New method for early diagnosis of liver diseases by proteomics

A research team has developed a new screening method to identify alcohol-related liver diseases at an early stage through mass spectromy based proteomics

Two or three drinks every day could put your liver in danger. Using proteomics and machine learning, researchers now present a revolutionary tool to predict whether an individual has alcohol-related liver disease and if an individual patient is at risk of disease progression. In comparison to the current state-of-the-art clinical tests, this tool is non-invasive and just as accurate, if not superior. The study has been published in Nature Medicine and is a collaborative effort between the Max Planck Institute (MPI) of Biochemistry, Germany and the Novo Nordisk Foundation (NNF) Center for Protein Research (CPR) at the University of Copenhagen and the University of Southern Denmark.

A whopping 25 percent of the world’s population live with fatty liver disease, a condition caused by the storage of extra fat in the liver. In fact two to three alcoholic beverages a day can put your liver in danger. While this does not necessarily affect your health, fatty liver does indeed put you in risk of developing severe liver diseases, such as cirrhosis, over time.

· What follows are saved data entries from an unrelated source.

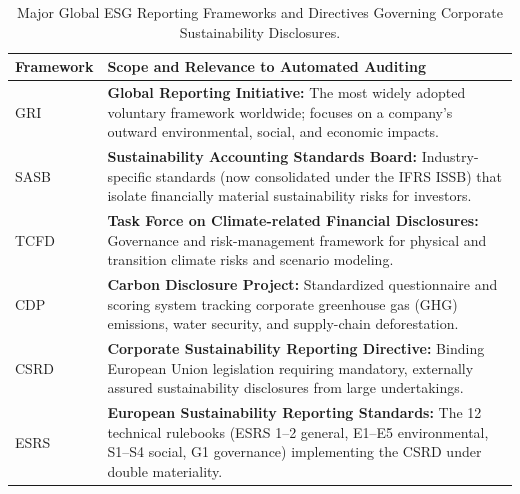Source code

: \begin{table}[H]
\centering
\caption{Major Global ESG Reporting Frameworks and Directives Governing Corporate Sustainability Disclosures.}
\label{tab:frameworks}
\small
\begin{tabularx}{\linewidth}{lX}
\toprule
\textbf{Framework} & \textbf{Scope and Relevance to Automated Auditing} \\
\midrule
GRI~\citep{gri2021} & \textbf{Global Reporting Initiative:} The most widely adopted voluntary framework worldwide; focuses on a company's outward environmental, social, and economic impacts. \\
\addlinespace[3pt]
SASB~\citep{sasb2017} & \textbf{Sustainability Accounting Standards Board:} Industry-specific standards (now consolidated under the IFRS ISSB) that isolate financially material sustainability risks for investors. \\
\addlinespace[3pt]
TCFD~\citep{tcfd2017} & \textbf{Task Force on Climate-related Financial Disclosures:} Governance and risk-management framework for physical and transition climate risks and scenario modeling. \\
\addlinespace[3pt]
CDP~\citep{cdp2025} & \textbf{Carbon Disclosure Project:} Standardized questionnaire and scoring system tracking corporate greenhouse gas (GHG) emissions, water security, and supply-chain deforestation. \\
\addlinespace[3pt]
CSRD~\citep{csrd2022} & \textbf{Corporate Sustainability Reporting Directive:} Binding European Union legislation requiring mandatory, externally assured sustainability disclosures from large undertakings. \\
\addlinespace[3pt]
ESRS~\citep{esrs2023} & \textbf{European Sustainability Reporting Standards:} The 12 technical rulebooks (ESRS 1--2 general, E1--E5 environmental, S1--S4 social, G1 governance) implementing the CSRD under double materiality. \\
\bottomrule
\end{tabularx}
\end{table}
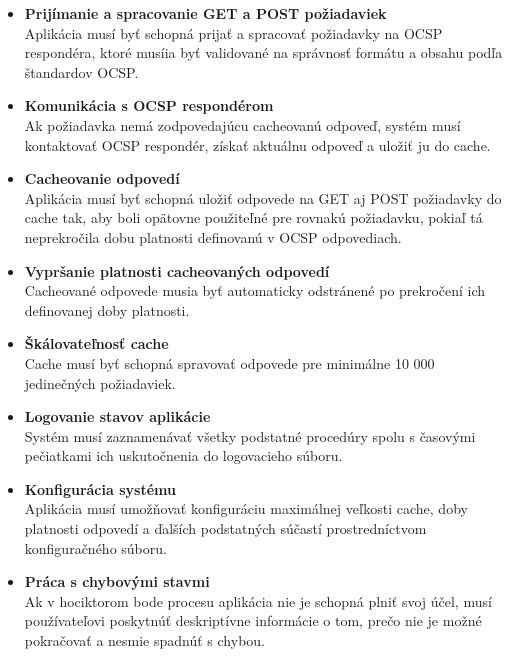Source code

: \documentclass[12pt, twoside]{book}
\begin{document}
\begin{itemize}
\item \textbf{Prijímanie a spracovanie  GET a POST požiadaviek} \\
Aplikácia  musí byť schopná prijať a spracovať požiadavky na OCSP respondéra, ktoré musíia byť validované na správnosť formátu a obsahu podľa štandardov OCSP. 

\item \textbf{Komunikácia s OCSP respondérom} \\
Ak požiadavka nemá zodpovedajúcu cacheovanú odpoveď, systém musí kontaktovať OCSP respondér, získať aktuálnu odpoveď a uložiť ju do cache.

\item \textbf{Cacheovanie odpovedí} \\
Aplikácia musí byť schopná uložiť odpovede na GET aj POST požiadavky do cache tak, aby boli opätovne použiteľné pre rovnakú požiadavku, pokiaľ tá neprekročila dobu platnosti definovanú v OCSP odpovediach.

\item \textbf{Vypršanie platnosti cacheovaných odpovedí} \\
Cacheované odpovede musia byť automaticky odstránené po prekročení ich definovanej doby platnosti.

\item \textbf{Škálovateľnosť cache} \\
Cache musí byť schopná spravovať odpovede pre minimálne 10 000 jedinečných požiadaviek.

\item \textbf{Logovanie stavov aplikácie} \\
Systém musí zaznamenávať všetky podstatné procedúry spolu s časovými pečiatkami ich uskutočnenia do logovacieho súboru.

\item \textbf{Konfigurácia systému} \\
Aplikácia musí umožňovať konfiguráciu maximálnej veľkosti cache, doby platnosti odpovedí a ďalších podstatných súčastí prostredníctvom konfiguračného súboru.

\item \textbf{Práca s chybovými stavmi} \\
Ak v hociktorom bode procesu aplikácia nie je schopná plniť svoj účel, musí používateľovi poskytnúť deskriptívne informácie o tom, prečo nie je možné pokračovať a nesmie spadnúť s chybou.
\end{itemize}
\end{document}
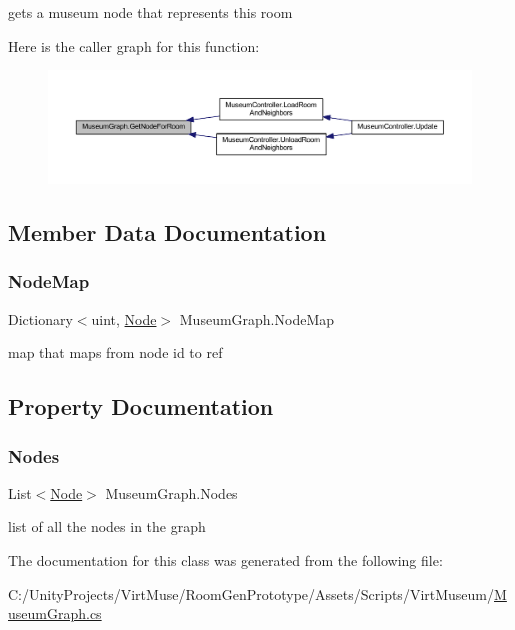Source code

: gets a museum node that represents this room 

Here is the caller graph for this function\+:
\nopagebreak
\begin{figure}[H]
\begin{center}
\leavevmode
\includegraphics[width=350pt]{class_museum_graph_a82509a5eb8dd2020aaee17261bedb974_icgraph}
\end{center}
\end{figure}


\subsection{Member Data Documentation}
\mbox{\label{class_museum_graph_a79484680da9ead2da6cca2a8225458e5}} 
\subsubsection{\texorpdfstring{Node\+Map}{NodeMap}}
{\footnotesize\ttfamily Dictionary$<$uint, \mbox{\hyperlink{class_museum_graph_1_1_node}{Node}}$>$ Museum\+Graph.\+Node\+Map\hspace{0.3cm}{\ttfamily [private]}}



map that maps from node id to ref 



\subsection{Property Documentation}
\mbox{\label{class_museum_graph_aa166ad4620069c3aaa4b87fd3ae4bfd7}} 
\subsubsection{\texorpdfstring{Nodes}{Nodes}}
{\footnotesize\ttfamily List$<$\mbox{\hyperlink{class_museum_graph_1_1_node}{Node}}$>$ Museum\+Graph.\+Nodes\hspace{0.3cm}{\ttfamily [get]}}



list of all the nodes in the graph 



The documentation for this class was generated from the following file\+:\begin{DoxyCompactItemize}
\item 
C\+:/\+Unity\+Projects/\+Virt\+Muse/\+Room\+Gen\+Prototype/\+Assets/\+Scripts/\+Virt\+Museum/\mbox{\hyperlink{_museum_graph_8cs}{Museum\+Graph.\+cs}}\end{DoxyCompactItemize}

Even today, a doctor must perform a liver biopsy at a specialized clinic in order to determine your individual risk. Such a biopsy is performed by pushing a needle through your skin and into your liver to remove a tissue sample from your liver. It is necessary yet invasive, and associated with complications such as bleeding. Now, a research team led by Professor Matthias Mann at the MPI of Biochemistry and at the NNF-CPR have developed a new diagnosis tool to predict whether an individual has fatty liver disease and if a patient is at further risk of disease progression.

First author and postdoc at CPR Lili Niu explains: “Detection of different types of liver injuries is important, because it improves disease management for the patients. Because of the typically silent progression of liver diseases, there is an urgent need to implement easily accessible screening programs in at-risk populations for early diagnosis.”

Early detection of liver diseases

In the study, the researchers were able to identify hundreds of proteins from each blood sample of the patients. The blood samples were analyzed using a mass spectrometer, a type of very advanced weighing scale, that measures molecules with extreme precision. After identifying and measuring the proteome (total of the proteins in the sample), they used machine learning to find proteins related to the presence of different forms of liver damage.

Lili Niu says: “We identified three panels of biomarkers that can detect significant fibrosis, mild inflammatory activity and any steatosis, all of which are different ways the disease can manifest itself in the tissue.” In short, these biomarkers are what the researchers were looking for in the blood samples, as they can detect any of the above-mentioned liver injuries and help predict if a patient is at risk of disease progression.

“In the end, it only took us two weeks of measurement time to analyze the samples from 596 individuals in the main cohort and another 63 in a validation cohort, and this throughput combined with the proteome depth is unprecedented,” Niu concludes.

By using a simple blood sample, the researchers were able to predict the patient’s risk of alcohol-related liver disease, which affects six percent of the general population - “with performance superior or comparable to existing state-of-the-art clinical tests”, adds Niu.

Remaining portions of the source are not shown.